Erythropoietin is a natural hormone that stimulates the production of red blood cells. A synthetic recombinant form hit the medical market in the late 1980s to improve the health of patients on dialysis or with anaemia. The use of rHuEPO in sport has been off-limits since 1990, but  there are clearly plenty of athletes willing to flout the ban. This latest research helps to explain why. 

Connes and colleagues recruited a small group of male endurance athletes and divided them into three groups. One received rHuEPO, a second got a placebo injection and the third group got nothing. The athletes completed regular assessments of their self-esteem and physical abilities before, during and after the six-week treatment period.   

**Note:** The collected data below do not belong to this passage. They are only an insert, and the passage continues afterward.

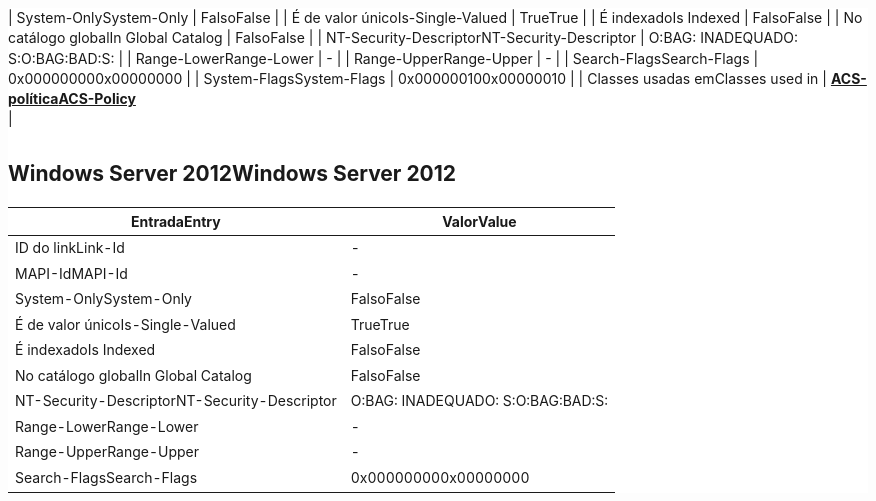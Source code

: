 | <span data-ttu-id="e6ed3-227">System-Only</span><span class="sxs-lookup"><span data-stu-id="e6ed3-227">System-Only</span></span>            | <span data-ttu-id="e6ed3-228">Falso</span><span class="sxs-lookup"><span data-stu-id="e6ed3-228">False</span></span>                                        |
| <span data-ttu-id="e6ed3-229">É de valor único</span><span class="sxs-lookup"><span data-stu-id="e6ed3-229">Is-Single-Valued</span></span>       | <span data-ttu-id="e6ed3-230">True</span><span class="sxs-lookup"><span data-stu-id="e6ed3-230">True</span></span>                                         |
| <span data-ttu-id="e6ed3-231">É indexado</span><span class="sxs-lookup"><span data-stu-id="e6ed3-231">Is Indexed</span></span>             | <span data-ttu-id="e6ed3-232">Falso</span><span class="sxs-lookup"><span data-stu-id="e6ed3-232">False</span></span>                                        |
| <span data-ttu-id="e6ed3-233">No catálogo global</span><span class="sxs-lookup"><span data-stu-id="e6ed3-233">In Global Catalog</span></span>      | <span data-ttu-id="e6ed3-234">Falso</span><span class="sxs-lookup"><span data-stu-id="e6ed3-234">False</span></span>                                        |
| <span data-ttu-id="e6ed3-235">NT-Security-Descriptor</span><span class="sxs-lookup"><span data-stu-id="e6ed3-235">NT-Security-Descriptor</span></span> | <span data-ttu-id="e6ed3-236">O:BAG: INADEQUADO: S:</span><span class="sxs-lookup"><span data-stu-id="e6ed3-236">O:BAG:BAD:S:</span></span>                                 |
| <span data-ttu-id="e6ed3-237">Range-Lower</span><span class="sxs-lookup"><span data-stu-id="e6ed3-237">Range-Lower</span></span>            | \-                                           |
| <span data-ttu-id="e6ed3-238">Range-Upper</span><span class="sxs-lookup"><span data-stu-id="e6ed3-238">Range-Upper</span></span>            | \-                                           |
| <span data-ttu-id="e6ed3-239">Search-Flags</span><span class="sxs-lookup"><span data-stu-id="e6ed3-239">Search-Flags</span></span>           | <span data-ttu-id="e6ed3-240">0x00000000</span><span class="sxs-lookup"><span data-stu-id="e6ed3-240">0x00000000</span></span>                                   |
| <span data-ttu-id="e6ed3-241">System-Flags</span><span class="sxs-lookup"><span data-stu-id="e6ed3-241">System-Flags</span></span>           | <span data-ttu-id="e6ed3-242">0x00000010</span><span class="sxs-lookup"><span data-stu-id="e6ed3-242">0x00000010</span></span>                                   |
| <span data-ttu-id="e6ed3-243">Classes usadas em</span><span class="sxs-lookup"><span data-stu-id="e6ed3-243">Classes used in</span></span>        | [<span data-ttu-id="e6ed3-244">**ACS-política**</span><span class="sxs-lookup"><span data-stu-id="e6ed3-244">**ACS-Policy**</span></span>](c-acspolicy.md)<br/> |



## <a name="windows-server-2012"></a><span data-ttu-id="e6ed3-245">Windows Server 2012</span><span class="sxs-lookup"><span data-stu-id="e6ed3-245">Windows Server 2012</span></span>



| <span data-ttu-id="e6ed3-246">Entrada</span><span class="sxs-lookup"><span data-stu-id="e6ed3-246">Entry</span></span> | <span data-ttu-id="e6ed3-247">Valor</span><span class="sxs-lookup"><span data-stu-id="e6ed3-247">Value</span></span> |
|------------------------|----------------------------------------------|
| <span data-ttu-id="e6ed3-248">ID do link</span><span class="sxs-lookup"><span data-stu-id="e6ed3-248">Link-Id</span></span>                | \-                                           |
| <span data-ttu-id="e6ed3-249">MAPI-Id</span><span class="sxs-lookup"><span data-stu-id="e6ed3-249">MAPI-Id</span></span>                | \-                                           |
| <span data-ttu-id="e6ed3-250">System-Only</span><span class="sxs-lookup"><span data-stu-id="e6ed3-250">System-Only</span></span>            | <span data-ttu-id="e6ed3-251">Falso</span><span class="sxs-lookup"><span data-stu-id="e6ed3-251">False</span></span>                                        |
| <span data-ttu-id="e6ed3-252">É de valor único</span><span class="sxs-lookup"><span data-stu-id="e6ed3-252">Is-Single-Valued</span></span>       | <span data-ttu-id="e6ed3-253">True</span><span class="sxs-lookup"><span data-stu-id="e6ed3-253">True</span></span>                                         |
| <span data-ttu-id="e6ed3-254">É indexado</span><span class="sxs-lookup"><span data-stu-id="e6ed3-254">Is Indexed</span></span>             | <span data-ttu-id="e6ed3-255">Falso</span><span class="sxs-lookup"><span data-stu-id="e6ed3-255">False</span></span>                                        |
| <span data-ttu-id="e6ed3-256">No catálogo global</span><span class="sxs-lookup"><span data-stu-id="e6ed3-256">In Global Catalog</span></span>      | <span data-ttu-id="e6ed3-257">Falso</span><span class="sxs-lookup"><span data-stu-id="e6ed3-257">False</span></span>                                        |
| <span data-ttu-id="e6ed3-258">NT-Security-Descriptor</span><span class="sxs-lookup"><span data-stu-id="e6ed3-258">NT-Security-Descriptor</span></span> | <span data-ttu-id="e6ed3-259">O:BAG: INADEQUADO: S:</span><span class="sxs-lookup"><span data-stu-id="e6ed3-259">O:BAG:BAD:S:</span></span>                                 |
| <span data-ttu-id="e6ed3-260">Range-Lower</span><span class="sxs-lookup"><span data-stu-id="e6ed3-260">Range-Lower</span></span>            | \-                                           |
| <span data-ttu-id="e6ed3-261">Range-Upper</span><span class="sxs-lookup"><span data-stu-id="e6ed3-261">Range-Upper</span></span>            | \-                                           |
| <span data-ttu-id="e6ed3-262">Search-Flags</span><span class="sxs-lookup"><span data-stu-id="e6ed3-262">Search-Flags</span></span>           | <span data-ttu-id="e6ed3-263">0x00000000</span><span class="sxs-lookup"><span data-stu-id="e6ed3-263">0x00000000</span></span>                                   |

The volunteers receiving rHuEPO felt much better about their physical condition and strength than control subjects. This psychological change could occur through the direct action of rHuEPO on other endocrine functions, the authors suggest. ’These results confirm the need to tackle rHuEPO abuse at any time during the training season.’

Such a direct link between rHuEPO treatment and psychological effect was questioned by Roger Waltzman of the St Vincent’s Comprehensive Cancer Center, New York, US. Perhaps subjects felt better about themselves simply because the rHuEPO made them fitter and stronger. ’It’s hard to tell right now,’ said Waltzman. 

But there is some evidence for EPO receptors in the brain, he added, so a direct link cannot be ruled out. ’It’s certainly plausible,’ Waltzman told Chemistry World.